– Dr. Panchali Moitra
When it comes to healthy vegetables, yam often falls behind its much admired friends such as carrots and spinach. These humble starchy tubers are in fact very rich in nutritional value and a staple crop in many countries. Widely cultivated across continents, yams are available in as many as 600 different varieties and are usually consumed steamed, roasted, baked or stir fried. Depending on the variety, the long, cylindrical yams may have white, yellow or purple colored flesh. They work as excellent meat substitutes and add a delicious twist to vegetable dishes.
Learn the diverse health benefits of yams and get ready to enjoy their firm, earthy taste as a part of a healthy diet.
Source of Energy
Yams are often considered to be common man’s energy provider. 100 gm of yam or a medium sized yam provides approx 120 calories, which comes primarily from complex carbohydrates. The presence of dietary fiber ensures a slower rate of digestion, steadier release of glucose into blood stream and a longer lasting energy. Yams assist in weight loss by keeping the stomach full and reducing cravings. Yams are also richest protein sources among root vegetables, including potatoes and beetroots.
The healthy combination of fiber and antioxidant in yams helps to cut cholesterol build up in arteries by lowering fat absorption. They are a good source of vitamin B 6 (needed to reduce blood homocysteine levels, a known trigger for heart diseases and hypertension) and potassium, a mineral required to maintain optimum blood pressure. Studies link ‘dioscorin’, a protein present in yams to reduced risk to heart attacks and strokes.
Reduces menopausal symptoms
Traditional medicine establishes a strong connection between eating yams and proper functioning of female endocrine system, especially post menopause. Though more scientific evidence is needed on the estrogenic effect of yams, studies show improvement in menopausal symptoms such as night sweats, dryness and hot flashes after yam ingestion. Yam has been suggested as an alternative to hormone replacement therapy owing to its estrogen like activity. The chemical ‘diosgenin’ imparts anti inflammatory, anti spasmodic and anti oxidant attributes to yams. Yams are recommended for reducing menstrual cramps, arthritic pain, and muscular fatigue and for better nerve transmission. They are also known to alleviate water retention and morning sickness in pregnant women.

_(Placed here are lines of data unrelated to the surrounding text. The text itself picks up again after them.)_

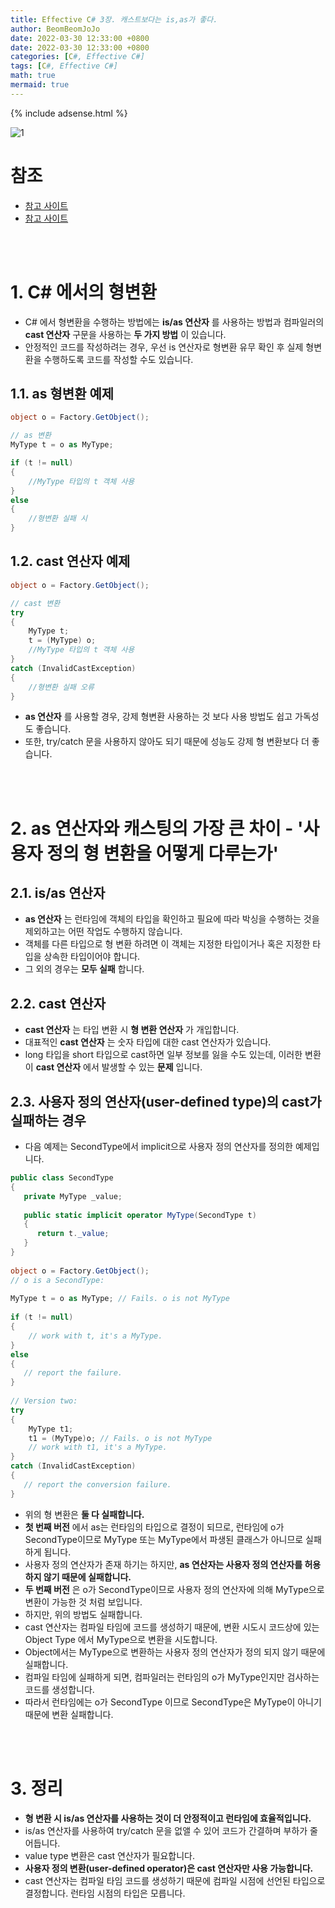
 ```yaml
---
title: Effective C# 3장. 캐스트보다는 is,as가 좋다.
author: BeomBeomJoJo
date: 2022-03-30 12:33:00 +0800
date: 2022-03-30 12:33:00 +0800
categories: [C#, Effective C#]
tags: [C#, Effective C#]
math: true
mermaid: true
---
```


{% include adsense.html %}

![1](https://user-images.githubusercontent.com/22911504/160802390-fd482e2b-172c-4db3-a5e8-de93ddf84ce0.png)

# **참조**
* [참고 사이트](https://docs.microsoft.com/ko-kr/dotnet/csharp/language-reference/operators/user-defined-conversion-operators)
* [참고 사이트](https://docs.microsoft.com/ko-kr/dotnet/csharp/language-reference/language-specification/conversions#implicit-conversions)

<br>
<br>

# **1. C# 에서의 형변환**
* C# 에서 형변환을 수행하는 방법에는 **is/as 연산자** 를 사용하는 방법과 컴파일러의 **cast 연산자** 구문을 사용하는 **두 가지 방법** 이 있습니다.
* 안정적인 코드를 작성하려는 경우, 우선 is 연산자로 형변환 유무 확인 후 실제 형변환을 수행하도록 코드를 작성할 수도 있습니다.

## **1.1. as 형변환 예제**

```csharp
object o = Factory.GetObject(); 

// as 변환 
MyType t = o as MyType; 

if (t != null) 
{ 
    //MyType 타입의 t 객체 사용 
} 
else
{ 
    //형변환 실패 시 
}
```

## **1.2. cast 연산자 예제**

```csharp
object o = Factory.GetObject(); 

// cast 변환 
try 
{ 
    MyType t; 
    t = (MyType) o; 
    //MyType 타입의 t 객체 사용 
} 
catch (InvalidCastException) 
{ 
    //형변환 실패 오류 
}
```

* **as 연산자** 를 사용할 경우, 강제 형변환 사용하는 것 보다 사용 방법도 쉽고 가독성도 좋습니다.
* 또한, try/catch 문을 사용하지 않아도 되기 때문에 성능도 강제 형 변환보다 더 좋습니다.

<br>
<br>

# **2. as 연산자와 캐스팅의 가장 큰 차이 - '사용자 정의 형 변환을 어떻게 다루는가'**
## **2.1. is/as 연산자**
* **as 연산자** 는 런타임에 객체의 타입을 확인하고 필요에 따라 박싱을 수행하는 것을 제외하고는 어떤 작업도 수행하지 않습니다.
* 객체를 다른 타입으로 형 변환 하려면 이 객체는 지정한 타입이거나 혹은 지정한 타입을 상속한 타입이어야 합니다.
* 그 외의 경우는 **모두 실패** 합니다.

## **2.2. cast 연산자**
* **cast 연산자** 는 타입 변환 시 **형 변환 연산자** 가 개입합니다.
* 대표적인 **cast 연산자** 는 숫자 타입에 대한 cast 연산자가 있습니다.
* long 타입을 short 타입으로 cast하면 일부 정보를 잃을 수도 있는데, 이러한 변환이 **cast 연산자** 에서 발생할 수 있는 **문제** 입니다.

## **2.3. 사용자 정의 연산자(user-defined type)의 cast가 실패하는 경우**
* 다음 예제는 SecondType에서 implicit으로 사용자 정의 연산자를 정의한 예제입니다.

```csharp
public class SecondType
{
   private MyType _value;
 
   public static implicit operator MyType(SecondType t)
   {
      return t._value;
   }
}
 
object o = Factory.GetObject();
// o is a SecondType:
 
MyType t = o as MyType; // Fails. o is not MyType
 
if (t != null)
{
    // work with t, it's a MyType.
}
else
{
   // report the failure.
}
 
// Version two:
try
{
    MyType t1;
    t1 = (MyType)o; // Fails. o is not MyType
    // work with t1, it's a MyType.
}
catch (InvalidCastException)
{
   // report the conversion failure.
}
```

* 위의 형 변환은 **둘 다 실패합니다.**
* **첫 번째 버전** 에서 as는 런타임의 타입으로 결정이 되므로, 런타임에 o가 SecondType이므로 MyType 또는 MyType에서 파생된 클래스가 아니므로 실패하게 됩니다.
* 사용자 정의 연산자가 존재 하기는 하지만, **as 연산자는 사용자 정의 연산자를 허용하지 않기 때문에 실패합니다.**
* **두 번째 버전** 은 o가 SecondType이므로 사용자 정의 연산자에 의해 MyType으로 변환이 가능한 것 처럼 보입니다.
* 하지만, 위의 방법도 실패합니다. 
* cast 연산자는 컴파일 타임에 코드를 생성하기 때문에, 변환 시도시 코드상에 있는 Object Type 에서 MyType으로 변환을 시도합니다.
* Object에서는 MyType으로 변환하는 사용자 정의 연산자가 정의 되지 않기 때문에 실패합니다.
* 컴파일 타임에 실패하게 되면, 컴파일러는 런타임의 o가 MyType인지만 검사하는 코드를 생성합니다.
* 따라서 런타임에는 o가 SecondType 이므로 SecondType은 MyType이 아니기 때문에 변환 실패합니다.

<br>
<br>

# **3. 정리**
* **형 변환 시 is/as 연산자를 사용하는 것이 더 안정적이고 런타임에 효율적입니다.**
* is/as 연산자를 사용하여 try/catch 문을 없앨 수 있어 코드가 간결하며 부하가 줄어듭니다.
* value type 변환은 cast 연산자가 필요합니다.
* **사용자 정의 변환(user-defined operator)은 cast 연산자만 사용 가능합니다.**
* cast 연산자는 컴파일 타임 코드를 생성하기 때문에 컴파일 시점에 선언된 타입으로 결정합니다. 런타임 시점의 타입은 모릅니다.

Eating yam promotes better digestive health. The dietary fiber in yams relieves constipation, prevents toxin accumulation and reduces risk to colon cancer, diverticulitis and irritable bowel syndrome.
Yams are abundant in vitamin C, B complex and minerals such as manganese, calcium, iron and phosphorus.
Large amounts of yam or wild yam containing supplements may cause nausea, abdominal discomfort and diarrhea. While you may include yams in moderation without worrying about its side effects, consulting your physician is a must for pregnant and lactating women and people on hypertension medications.